TASK BRIEF: Only the lines below, from the one with "Dubins LE, Freedman" through the one with "that we attribute", are to be written out, exactly.

DATA EXTRACTS:
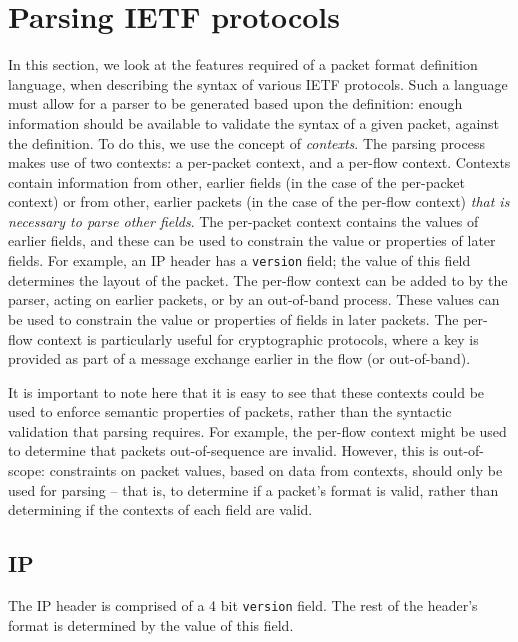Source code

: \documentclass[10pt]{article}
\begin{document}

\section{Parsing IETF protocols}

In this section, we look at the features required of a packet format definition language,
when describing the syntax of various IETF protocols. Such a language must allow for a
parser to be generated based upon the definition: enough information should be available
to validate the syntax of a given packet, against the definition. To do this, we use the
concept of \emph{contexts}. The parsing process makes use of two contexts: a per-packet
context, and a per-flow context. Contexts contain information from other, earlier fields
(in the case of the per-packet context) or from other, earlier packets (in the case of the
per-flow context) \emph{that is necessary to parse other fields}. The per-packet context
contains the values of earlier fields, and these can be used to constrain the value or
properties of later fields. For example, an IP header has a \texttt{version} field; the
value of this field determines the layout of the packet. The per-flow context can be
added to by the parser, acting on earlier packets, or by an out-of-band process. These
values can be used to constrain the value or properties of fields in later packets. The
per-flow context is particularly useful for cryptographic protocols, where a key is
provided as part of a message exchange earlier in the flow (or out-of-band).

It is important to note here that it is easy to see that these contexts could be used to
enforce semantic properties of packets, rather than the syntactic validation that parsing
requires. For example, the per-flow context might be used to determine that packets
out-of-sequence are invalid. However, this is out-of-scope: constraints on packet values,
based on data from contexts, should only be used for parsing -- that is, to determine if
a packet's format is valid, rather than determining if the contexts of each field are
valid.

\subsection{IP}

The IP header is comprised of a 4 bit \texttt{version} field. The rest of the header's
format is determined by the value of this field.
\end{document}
* * *
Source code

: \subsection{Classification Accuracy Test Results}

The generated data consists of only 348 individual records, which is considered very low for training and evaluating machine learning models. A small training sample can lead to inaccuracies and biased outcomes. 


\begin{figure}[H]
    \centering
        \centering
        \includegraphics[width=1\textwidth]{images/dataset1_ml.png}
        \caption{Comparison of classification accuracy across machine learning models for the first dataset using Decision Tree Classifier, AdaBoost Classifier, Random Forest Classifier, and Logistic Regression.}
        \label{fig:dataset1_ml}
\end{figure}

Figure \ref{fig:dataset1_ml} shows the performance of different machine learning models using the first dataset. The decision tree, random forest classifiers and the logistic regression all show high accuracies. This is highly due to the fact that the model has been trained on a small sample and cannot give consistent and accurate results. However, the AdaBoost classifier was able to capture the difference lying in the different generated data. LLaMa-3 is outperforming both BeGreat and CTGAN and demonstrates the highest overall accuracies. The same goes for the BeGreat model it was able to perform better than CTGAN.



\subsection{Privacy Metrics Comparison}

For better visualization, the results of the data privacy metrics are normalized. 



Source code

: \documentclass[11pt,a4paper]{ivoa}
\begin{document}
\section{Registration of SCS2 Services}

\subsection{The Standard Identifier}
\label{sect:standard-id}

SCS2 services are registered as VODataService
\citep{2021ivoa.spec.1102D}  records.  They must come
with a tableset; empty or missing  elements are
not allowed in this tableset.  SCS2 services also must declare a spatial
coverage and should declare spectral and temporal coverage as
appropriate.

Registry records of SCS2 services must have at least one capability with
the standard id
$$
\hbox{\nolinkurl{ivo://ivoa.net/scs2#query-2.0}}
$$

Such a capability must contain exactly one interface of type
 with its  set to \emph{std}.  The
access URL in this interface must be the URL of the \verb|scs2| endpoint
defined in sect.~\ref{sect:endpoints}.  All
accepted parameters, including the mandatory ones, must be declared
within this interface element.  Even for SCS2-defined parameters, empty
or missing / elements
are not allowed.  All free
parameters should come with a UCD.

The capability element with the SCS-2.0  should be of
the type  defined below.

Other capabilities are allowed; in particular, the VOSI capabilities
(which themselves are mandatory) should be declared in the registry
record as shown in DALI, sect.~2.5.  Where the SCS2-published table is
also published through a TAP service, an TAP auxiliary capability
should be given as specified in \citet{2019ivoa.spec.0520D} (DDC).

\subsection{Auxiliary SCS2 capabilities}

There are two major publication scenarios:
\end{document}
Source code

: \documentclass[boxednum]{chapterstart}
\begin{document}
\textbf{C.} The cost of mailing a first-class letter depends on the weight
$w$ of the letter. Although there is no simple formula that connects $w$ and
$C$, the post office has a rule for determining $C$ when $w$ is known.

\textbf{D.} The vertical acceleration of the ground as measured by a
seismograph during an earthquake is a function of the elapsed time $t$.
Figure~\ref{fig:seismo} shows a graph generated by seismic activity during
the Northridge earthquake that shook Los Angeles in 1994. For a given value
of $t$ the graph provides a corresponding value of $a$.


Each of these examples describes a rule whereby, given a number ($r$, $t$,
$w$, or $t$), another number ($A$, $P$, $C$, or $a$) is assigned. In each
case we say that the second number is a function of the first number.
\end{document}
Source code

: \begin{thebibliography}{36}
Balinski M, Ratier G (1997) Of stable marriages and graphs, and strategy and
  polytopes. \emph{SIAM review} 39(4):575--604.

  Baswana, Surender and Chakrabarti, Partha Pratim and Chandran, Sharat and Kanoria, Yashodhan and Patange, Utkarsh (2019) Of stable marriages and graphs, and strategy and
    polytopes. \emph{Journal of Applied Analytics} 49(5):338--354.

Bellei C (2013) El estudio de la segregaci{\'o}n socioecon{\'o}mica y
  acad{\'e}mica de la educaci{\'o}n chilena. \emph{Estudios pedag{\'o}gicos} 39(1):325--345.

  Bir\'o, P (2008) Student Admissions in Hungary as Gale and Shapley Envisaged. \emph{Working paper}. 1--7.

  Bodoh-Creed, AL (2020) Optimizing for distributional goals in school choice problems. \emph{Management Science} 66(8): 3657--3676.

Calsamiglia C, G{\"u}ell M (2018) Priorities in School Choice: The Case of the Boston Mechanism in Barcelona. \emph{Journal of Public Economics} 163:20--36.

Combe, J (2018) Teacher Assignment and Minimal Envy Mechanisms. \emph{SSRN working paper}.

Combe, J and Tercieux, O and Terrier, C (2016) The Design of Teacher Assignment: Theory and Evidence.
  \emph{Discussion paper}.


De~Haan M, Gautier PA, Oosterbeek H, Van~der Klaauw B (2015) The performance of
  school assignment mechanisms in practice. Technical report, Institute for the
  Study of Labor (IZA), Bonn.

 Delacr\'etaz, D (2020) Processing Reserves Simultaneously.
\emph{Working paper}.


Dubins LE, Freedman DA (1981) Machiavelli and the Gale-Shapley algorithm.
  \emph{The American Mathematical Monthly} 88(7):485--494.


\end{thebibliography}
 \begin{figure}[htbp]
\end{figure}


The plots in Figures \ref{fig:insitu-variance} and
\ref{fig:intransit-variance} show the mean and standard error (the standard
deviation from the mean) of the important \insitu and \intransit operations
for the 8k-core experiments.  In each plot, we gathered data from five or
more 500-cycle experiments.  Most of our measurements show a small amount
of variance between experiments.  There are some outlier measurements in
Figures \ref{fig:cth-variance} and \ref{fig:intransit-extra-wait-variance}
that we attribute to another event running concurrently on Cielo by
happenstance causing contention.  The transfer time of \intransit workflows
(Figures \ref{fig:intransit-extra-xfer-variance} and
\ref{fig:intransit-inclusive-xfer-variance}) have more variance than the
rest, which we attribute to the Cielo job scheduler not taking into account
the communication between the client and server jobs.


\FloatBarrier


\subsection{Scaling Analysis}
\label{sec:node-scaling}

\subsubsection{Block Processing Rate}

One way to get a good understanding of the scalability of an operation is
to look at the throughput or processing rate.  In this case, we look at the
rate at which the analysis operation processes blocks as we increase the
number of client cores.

EXERCISE SOLUTION:
Dubins LE, Freedman DA (1981) Machiavelli and the Gale-Shapley algorithm.
  \emph{The American Mathematical Monthly} 88(7):485--494.


\end{thebibliography}
 \begin{figure}[htbp]
\end{figure}


The plots in Figures \ref{fig:insitu-variance} and
\ref{fig:intransit-variance} show the mean and standard error (the standard
deviation from the mean) of the important \insitu and \intransit operations
for the 8k-core experiments.  In each plot, we gathered data from five or
more 500-cycle experiments.  Most of our measurements show a small amount
of variance between experiments.  There are some outlier measurements in
Figures \ref{fig:cth-variance} and \ref{fig:intransit-extra-wait-variance}
that we attribute to another event running concurrently on Cielo by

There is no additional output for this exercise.